In ordinal logistic regression models (Figure 1D-F), being in the VM Q2 level, significantly decreased the odds of being in HOMA-IR Q3 by a factor of ≈0.31 (p≤0.039). In contrast, for both CI Q2 and Q3 levels, the odds of being in HOMA-IR Q3 were significantly increased; Q2 OR≈2.9 and Q3 OR≈3.79, respectively (p≤0.045) (Figure 1D-F).
Expressing sleep quantity and quality parameters in terms of sleep health guidelines, we found significant non-linear associations with JIS-MetS risk (p≤0.0308) (Figure S1A-F, see Additional file 1). The relationship between sleep categories for both TST and NST, and JIS-MetS risk were U-shaped, the nadir at 7-9 hours of sleep (Figure S1A-B, see Additional file 1).
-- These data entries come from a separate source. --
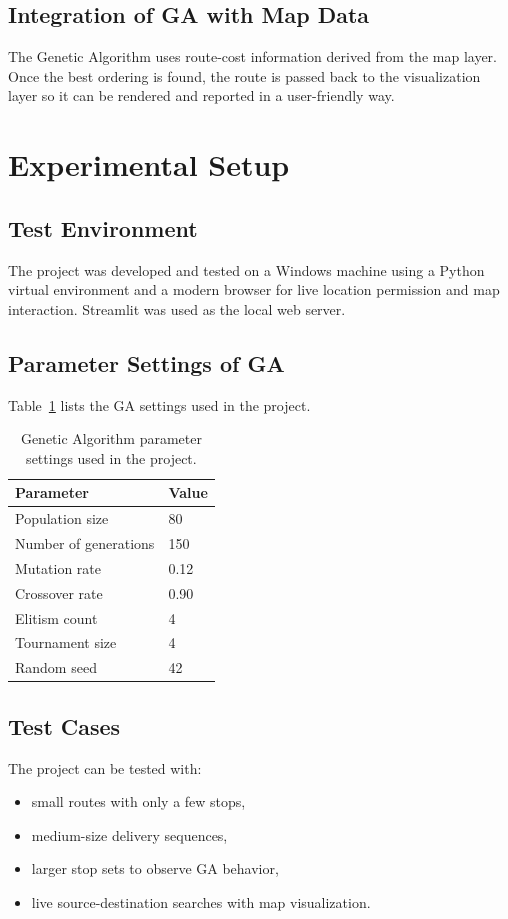 \subsection{Integration of GA with Map Data}
The Genetic Algorithm uses route-cost information derived from the map layer. Once the best ordering is found, the route is passed back to the visualization layer so it can be rendered and reported in a user-friendly way.

\section{Experimental Setup}
\subsection{Test Environment}
The project was developed and tested on a Windows machine using a Python virtual environment and a modern browser for live location permission and map interaction. Streamlit was used as the local web server.

\subsection{Parameter Settings of GA}
Table~\ref{tab:ga-params} lists the GA settings used in the project.

\begin{table}[H]
\centering
\caption{Genetic Algorithm parameter settings used in the project.}
\label{tab:ga-params}
\begin{tabular}{ll}
\toprule
Parameter & Value \\
\midrule
Population size & 80 \\
Number of generations & 150 \\
Mutation rate & 0.12 \\
Crossover rate & 0.90 \\
Elitism count & 4 \\
Tournament size & 4 \\
Random seed & 42 \\
\bottomrule
\end{tabular}
\end{table}

\subsection{Test Cases}
The project can be tested with:
\begin{itemize}[leftmargin=1.5em]
    \item small routes with only a few stops,
    \item medium-size delivery sequences,
    \item larger stop sets to observe GA behavior,
    \item live source-destination searches with map visualization.
\end{itemize}


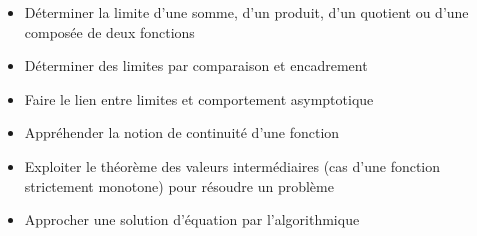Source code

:\begin{acquis}
\begin{itemize}
\item Déterminer la limite d’une somme,
d’un produit, d’un \mbox{quotient} ou d’une
composée de deux fonctions
\item Déterminer des limites par
comparaison et encadrement
\item Faire le lien entre limites et comportement asymptotique
\item Appréhender la notion de continuité d'une fonction
\item Exploiter le théorème des valeurs
intermédiaires (cas d'une
fonction strictement monotone) pour
résoudre un problème
\item Approcher une solution d'équation par l'algorithmique
\end{itemize}
\end{acquis}


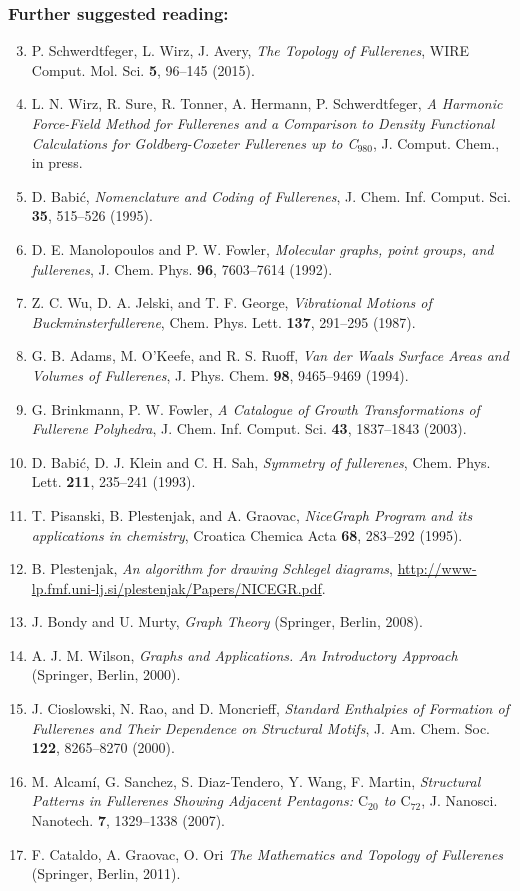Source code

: \documentclass[article,a4paper,twoside]{memoir}
\newcommand{\C}[1]{\ensuremath{\mathrm{C}_{#1}}}
\begin{document}
\subsubsection*{Further suggested reading:}
\begin{enumerate}
	\setcounter{enumi}{2}
	\tightlist
	\item P. Schwerdtfeger, L. Wirz, J. Avery, \textit{The Topology of Fullerenes}, WIRE Comput. Mol. Sci. \textbf{5}, 96--145 (2015).
	 \item L. N. Wirz, R. Sure, R. Tonner, A. Hermann, P. Schwerdtfeger, \textit{A Harmonic Force-Field Method for Fullerenes and a Comparison to Density Functional Calculations for Goldberg-Coxeter Fullerenes up to C$_{980}$}, J. Comput. Chem., in press.
	\item D. Babi\'c, \textit{Nomenclature and Coding of Fullerenes}, J. Chem. Inf. Comput. Sci. \textbf{35}, 515--526 (1995).
	\item D. E. Manolopoulos and P. W. Fowler, \textit{Molecular graphs, point groups, and fullerenes}, J. Chem. Phys. \textbf{96}, 7603--7614 (1992).
	\item Z. C. Wu, D. A. Jelski, and T. F. George, \textit{Vibrational Motions of Buckminsterfullerene}, Chem. Phys. Lett. \textbf{137}, 291--295 (1987).
	\item G. B. Adams, M. O'Keefe, and R. S. Ruoff, \textit{Van der Waals Surface Areas and Volumes of Fullerenes}, J. Phys. Chem. \textbf{98}, 9465--9469 (1994).
	\item G. Brinkmann, P. W. Fowler, \textit{A Catalogue of Growth Transformations of Fullerene Polyhedra}, J. Chem. Inf. Comput. Sci. \textbf{43}, 1837--1843 (2003).
	\item D. Babi\'c, D. J. Klein and C. H. Sah, \textit{Symmetry of fullerenes}, Chem. Phys. Lett. \textbf{211}, 235--241 (1993).
	\item T. Pisanski, B. Plestenjak, and A. Graovac, \textit{NiceGraph Program and its applications in chemistry}, Croatica Chemica Acta \textbf{68}, 283--292 (1995).
	\item B. Plestenjak, \textit{An algorithm for drawing Schlegel diagrams}, \url{http://www-lp.fmf.uni-lj.si/plestenjak/Papers/NICEGR.pdf}.
	\item J. Bondy and U. Murty, \textit{Graph Theory} (Springer, Berlin, 2008).
	\item A. J. M. Wilson, \textit{Graphs and Applications. An Introductory Approach} (Springer, Berlin, 2000).
	\item J. Cioslowski, N. Rao, and D. Moncrieff, \textit{Standard Enthalpies of Formation of Fullerenes and Their Dependence on Structural Motifs}, J. Am. Chem. Soc. \textbf{122}, 8265--8270 (2000).
	\item M. Alcam\'i, G. Sanchez, S. Diaz-Tendero, Y. Wang, F. Martin, \textit{Structural Patterns in Fullerenes Showing Adjacent Pentagons: \C{20} to \C{72}}, J. Nanosci. Nanotech. \textbf{7}, 1329--1338 (2007).
	\item F. Cataldo, A. Graovac, O. Ori \textit{The Mathematics and Topology of Fullerenes} (Springer, Berlin, 2011).
\end{enumerate}
\end{document}
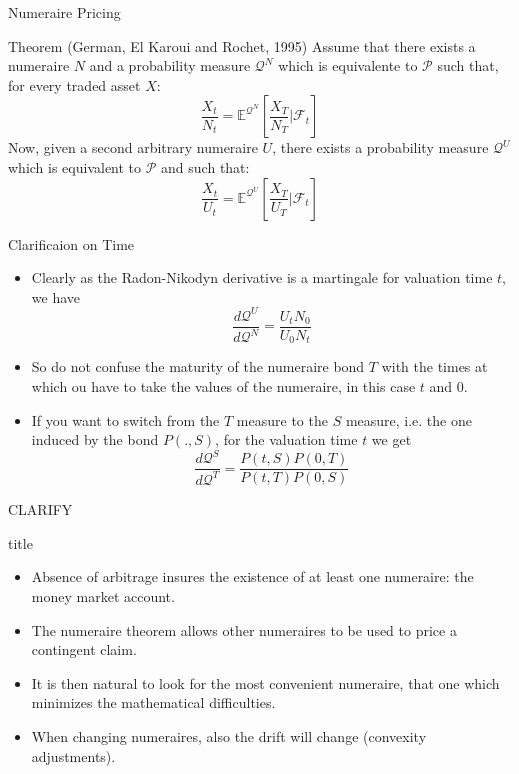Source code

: \documentclass{beamer}
\begin{document}
\begin{frame}{Numeraire Pricing}
	\begin{block}{Theorem (German, El Karoui and Rochet, 1995)}
		Assume that there exists a numeraire $N$ and a probability measure $\mathcal{Q}^N$ which is equivalente to $\mathcal{P}$ such that, for every traded asset $X$:
		\begin{equation}
			\frac{X_t}{N_t} = \mathbb{E}^{\mathcal{Q}^N}\left[\frac{X_T}{N_T}|\mathcal{F}_t\right]
		\end{equation}
		Now, given a second arbitrary numeraire $U$, there exists a probability measure $\mathcal{Q}^U$ which is equivalent to $\mathcal{P}$ and such that:
		\begin{equation}
			\frac{X_t}{U_t} = \mathbb{E}^{\mathcal{Q}^U}\left[\frac{X_T}{U_T}|\mathcal{F}_t\right]
		\end{equation}
	\end{block}
\end{frame}

\begin{frame}{Clarificaion on Time}
\begin{itemize}
	\item Clearly as the Radon-Nikodyn derivative is a martingale for valuation time $t$, we have
	\begin{equation}
		\frac{d\mathcal{Q}^U}{d\mathcal{Q}^N}=\frac{U_tN_0}{U_0N_t}
	\end{equation}
\item So do not confuse the maturity of the numeraire bond $T$ with the times at which ou have to take the values of the numeraire, in this case $t$ and 0.
\item If you want to switch from the $T$ measure to the $S$ measure, i.e. the one induced by the bond $P(.,S)$, for the valuation time $t$ we get
\begin{equation}
\frac{d\mathcal{Q}^S}{d\mathcal{Q}^T}=\frac{P(t,S)P(0,T)}{P(t,T)P(0,S)}
\end{equation}
\end{itemize}
CLARIFY
\end{frame}

\begin{frame}{title}
\begin{itemize}
	\item Absence of arbitrage insures the existence of at least one numeraire: the money market account.
	\item The numeraire theorem allows other numeraires to be used to price a contingent claim.
	\item It is then natural to look for the most convenient numeraire, that one which minimizes the mathematical difficulties.
	\item When changing numeraires, also the drift will change (convexity adjustments).
\end{itemize}
\end{frame}
\end{document}
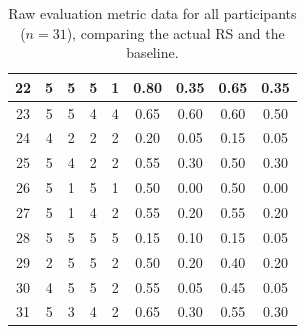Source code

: \begin{table}[ht]
\begin{tabular}{|c|cc|cc|cc|cc|}
22 & 5 & 5 & 5 & 1 & 0.80 & 0.35 & 0.65 & 0.35 \\ \hline
23 & 5 & 5 & 4 & 4 & 0.65 & 0.60 & 0.60 & 0.50 \\ \hline
24 & 4 & 2 & 2 & 2 & 0.20 & 0.05 & 0.15 & 0.05 \\ \hline
25 & 5 & 4 & 2 & 2 & 0.55 & 0.30 & 0.50 & 0.30 \\ \hline
26 & 5 & 1 & 5 & 1 & 0.50 & 0.00 & 0.50 & 0.00 \\ \hline
27 & 5 & 1 & 4 & 2 & 0.55 & 0.20 & 0.55 & 0.20 \\ \hline
28 & 5 & 5 & 5 & 5 & 0.15 & 0.10 & 0.15 & 0.05 \\ \hline
29 & 2 & 5 & 5 & 2 & 0.50 & 0.20 & 0.40 & 0.20 \\ \hline
30 & 4 & 5 & 5 & 2 & 0.55 & 0.05 & 0.45 & 0.05 \\ \hline
31 & 5 & 3 & 4 & 2 & 0.65 & 0.30 & 0.55 & 0.30 \\ \hline
\end{tabular}
\caption{Raw evaluation metric data for all participants ($n=31$), comparing the actual RS and the baseline.}
\label{tab:raw-metrics-data}
\end{table}
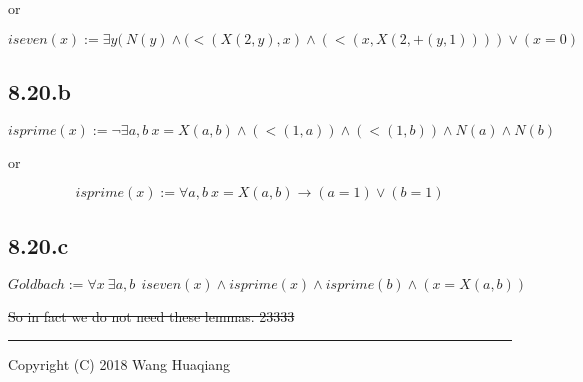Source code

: \documentclass{article} %
\begin{document}
  or
  
  \[ iseven(x) := \exists y (\ N(y)\wedge (<(X(2,y),x)\wedge (<(x,X(2,+(y,1))))\vee (x=0)\]
  
  \hypertarget{b}{%
  \subsection{8.20.b}\label{b}}
  
  \[ isprime(x) := \neg \exists a,b \ x=X(a,b)\wedge(<(1,a))\wedge(<(1,b))\wedge N(a) \wedge N(b)\]
  
  or
  
  \[ isprime(x) := \forall a,b \ x=X(a,b)\rightarrow (a=1)\vee (b=1)\]
  
  \hypertarget{c}{%
  \subsection{8.20.c}\label{c}}
  
  \[Goldbach := \forall x \ \exists a,b \ \ iseven(x) \wedge isprime(x) \wedge isprime(b) \wedge (x=X(a,b))\]
  
  \sout{So in fact we do not need these lemmas. 23333}
  
  \begin{center}\rule{0.5\linewidth}{\linethickness}\end{center}
  
  \begin{center}
  Copyright (C) 2018 Wang Huaqiang 
  \end{center}
\end{document}
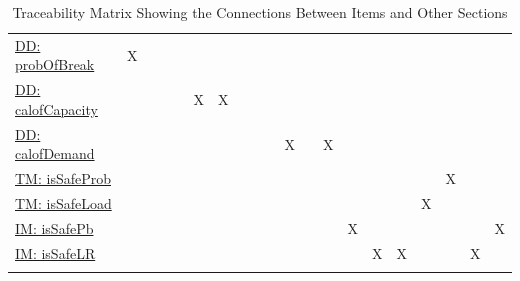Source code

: \documentclass[12pt]{article}
\begin{document}
\begin{longtable}{l l l l l l l l l l l l l l l l l l l l}
\hyperref[DD:probOfBreak]{DD: probOfBreak} & X &  &  &  &  &  &  &  &  &  &  &  &  &  &  &  &  &  & 
\\
\hyperref[DD:calofCapacity]{DD: calofCapacity} &  &  &  &  & X & X &  &  &  &  &  &  &  &  &  &  &  &  & 
\\
\hyperref[DD:calofDemand]{DD: calofDemand} &  &  &  &  &  &  &  &  &  & X &  & X &  &  &  &  &  &  & 
\\
\hyperref[TM:isSafeProb]{TM: isSafeProb} &  &  &  &  &  &  &  &  &  &  &  &  &  &  &  &  & X &  & 
\\
\hyperref[TM:isSafeLoad]{TM: isSafeLoad} &  &  &  &  &  &  &  &  &  &  &  &  &  &  &  & X &  &  & 
\\
\hyperref[IM:isSafePb]{IM: isSafePb} &  &  &  &  &  &  &  &  &  &  &  &  & X &  &  &  &  &  & X
\\
\hyperref[IM:isSafeLR]{IM: isSafeLR} &  &  &  &  &  &  &  &  &  &  &  &  &  & X & X &  &  & X & 
\\
\bottomrule
\caption{Traceability Matrix Showing the Connections Between Items and Other Sections}
\label{Table:TraceMatRefvsRef}
\end{longtable}
\end{document}

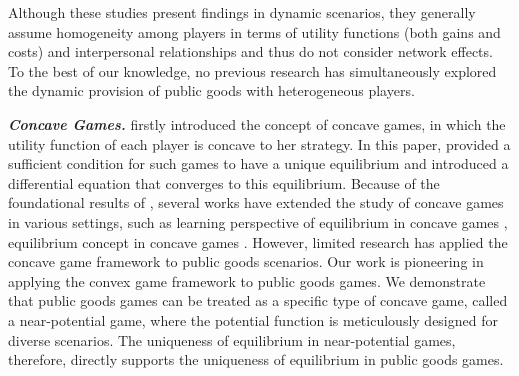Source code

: Although these studies present findings in dynamic scenarios, they generally assume homogeneity among players in terms of utility functions (both gains and costs) and interpersonal relationships and thus do not consider network effects. To the best of our knowledge, no previous research has simultaneously explored the dynamic provision of public goods with heterogeneous players.

\emph{\bf Concave Games.}
\citet{concave_game-initial:rosen1965existence}
firstly introduced the concept of concave games, in which the utility function of each player is concave to her strategy. In this paper, \citet{concave_game-initial:rosen1965existence} provided a sufficient condition for such games to have a unique equilibrium and introduced a differential equation that converges to this equilibrium. 
Because of the foundational results of \citet{concave_game-initial:rosen1965existence}, several works have extended the study of concave games in various settings, such as learning perspective of equilibrium in concave games \citep{concave_game-learning:nesterov2009primal, concave_game-learning:mertikopoulos2019learning, concave_game-learning:bravo2018bandit}, equilibrium concept in concave games \citep{concave_game-concept:forgo1994existence, concave_game-concept:ui2008correlated, concave_game-concept:goktas2021convex}.
However, limited research has applied the concave game framework to public goods scenarios. Our work is pioneering in applying the convex game framework to public goods games. We demonstrate that public goods games can be treated as a specific type of concave game, called a near-potential game, where the potential function is meticulously designed for diverse scenarios. The uniqueness of equilibrium in near-potential games, therefore, directly supports the uniqueness of equilibrium in public goods games.




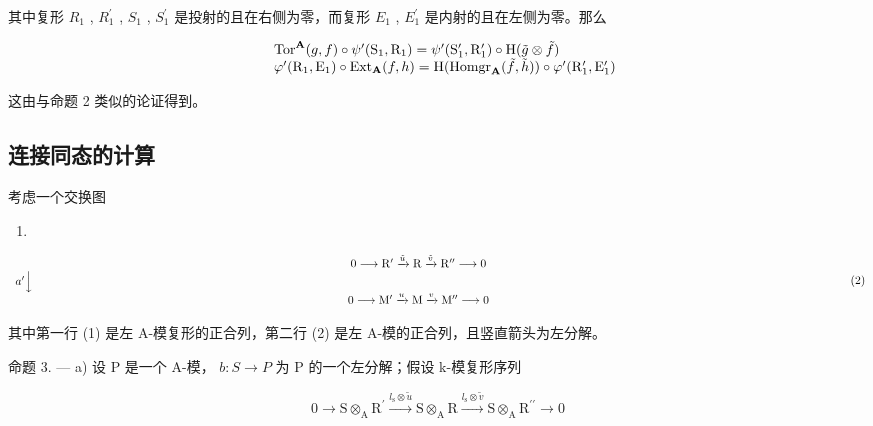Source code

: 其中复形 \(R_{1}\) , \(R_{1}^{\prime}\) , \(S_{1}\) , \(S_{1}^{\prime}\) 是投射的且在右侧为零，而复形 \(E_{1}\) , \(E_{1}^{\prime}\) 是内射的且在左侧为零。那么

\[
\begin{array}{r l} & {\mathrm{Tor} ^ {\mathbf {A}} (g, f) \circ \psi^ {\prime} (\mathrm{S} _ {1}, \mathrm{R} _ {1}) = \psi^ {\prime} (\mathrm{S} _ {1} ^ {\prime}, \mathrm{R} _ {1} ^ {\prime}) \circ \mathrm{H} (\tilde {g} \otimes \tilde {f})} \\ & {\varphi^ {\prime} (\mathrm{R} _ {1}, \mathrm{E} _ {1}) \circ \mathrm{Ext} _ {\mathbf {A}} (f, h) = \mathrm{H} (\mathrm{Homgr} _ {\mathbf {A}} (\tilde {f}, \tilde {h})) \circ \varphi^ {\prime} (\mathrm{R} _ {1} ^ {\prime}, \mathrm{E} _ {1} ^ {\prime})} \end{array}
\]

这由与命题 2 类似的论证得到。

\subsection{连接同态的计算}

考虑一个交换图

\begin{enumerate}
\def\labelenumi{(\arabic{enumi})}
\tightlist
\item
\end{enumerate}

\[
\begin{array}{c} 0 \longrightarrow \mathrm{R} ^ {\prime} \xrightarrow {\tilde {u}} \mathrm{R} \xrightarrow {\tilde {v}} \mathrm{R} ^ {\prime \prime} \longrightarrow 0 \\ a ^ {\prime} \Big \downarrow \qquad \qquad \qquad \qquad \qquad \qquad \qquad \qquad \qquad \qquad \qquad \qquad \qquad \qquad \qquad \qquad \qquad \qquad \qquad \qquad \qquad \qquad \qquad \qquad \qquad \qquad \qquad \qquad \qquad \qquad \qquad \qquad \qquad \qquad \\ 0 \longrightarrow \mathrm{M} ^ {\prime} \xrightarrow {u} \mathrm{M} \xrightarrow {v} \mathrm{M} ^ {\prime \prime} \longrightarrow 0 \end{array}\tag{2}
\]

其中第一行 (1) 是左 A-模复形的正合列，第二行 (2) 是左 A-模的正合列，且竖直箭头为左分解。

命题 3. --- a) 设 P 是一个 A-模， \(b: S \to P\) 为 P 的一个左分解；假设 k-模复形序列

\[
0 \rightarrow \mathrm{S} \otimes_ {\mathrm{A}} \mathrm{R} ^ {\prime} \xrightarrow {l _ {\mathrm{s}} \otimes \tilde {u}} \mathrm{S} \otimes_ {\mathrm{A}} \mathrm{R} \xrightarrow {l _ {\mathrm{s}} \otimes \tilde {v}} \mathrm{S} \otimes_ {\mathrm{A}} \mathrm{R} ^ {\prime \prime} \rightarrow 0\tag{3}
\]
In binary logistic regression models (Figure S1A-C, see Additional file 1) males had significantly lower odds for JIS-MetS high risk (OR≈0.14, p= 0.004), and similarly for HIV+ (OR≈0.26, p≤0.0034). Once adjusted for adiposity (CI), sex was no longer a significant factor (p≥0.121). However, HIV+ status remained a significant factor in most models (OR≈0.23, p≤0.045) (Figure S1A-C, see Additional file 1).
In ordinal logistic regression models (Figure S1D-F, see Additional file 1) physical activity (VM Q2) significantly reduced the odds of being in HOMA-IR Q3 by a factor of ≈0.26 (p≤0.010). For both CI Q2 and Q3 levels, the odds of being in HOMA-IR Q3 were significantly increased (Q2 OR≈3.16, Q3 OR≈3.89, p≤0.022). For SE ≥85%, there was a 76% lower likelihood of being in HOMA-IR Q3. Significantly more participants were classified as low HOMA-IR (Q1) in the SE ≥85% category (Figure S1D, see Additional file 1).